#### [GIVEN INFORMATION]
=== Begin Enclosure ===

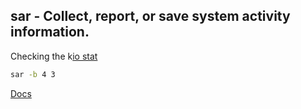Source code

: ## sar - Collect, report, or save system activity information.


Checking the k[io stat](/ioStat.md)
```bash 
sar -b 4 3
```

[Docs](https://www.howtogeek.com/793513/how-to-use-the-sar-command-on-linux/)

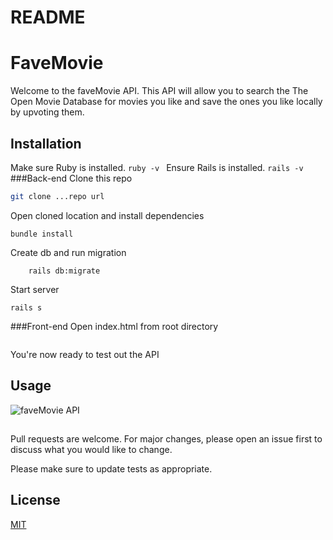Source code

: # README

# FaveMovie

Welcome to the faveMovie API. This API will
allow you to search the The Open Movie Database for movies you like and save the ones you like locally by upvoting them.

## Installation

Make sure Ruby is installed.
`ruby -v `
Ensure Rails is installed.
`rails -v `
###Back-end
Clone this repo

```bash
git clone ...repo url
```

Open cloned location and install dependencies

```
bundle install
```

Create db and run migration

```rails db:crate
    rails db:migrate
```

Start server

```
rails s
```

###Front-end
Open index.html from root directory

```Open front_end/index.html

```

You're now ready to test out the API

## Usage

![faveMovie API](http://g.recordit.co/ppdHtJND1E.gif)

##

Pull requests are welcome. For major changes, please open an issue first to discuss what you would like to change.

Please make sure to update tests as appropriate.

## License

[MIT](https://choosealicense.com/licenses/mit/)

=== End Enclosure ===

Of the records above, copy each line that includes "save".

#### [THE COMPLETED TASK]
: ## sar - Collect, report, or save system activity information.
allow you to search the The Open Movie Database for movies you like and save the ones you like locally by upvoting them.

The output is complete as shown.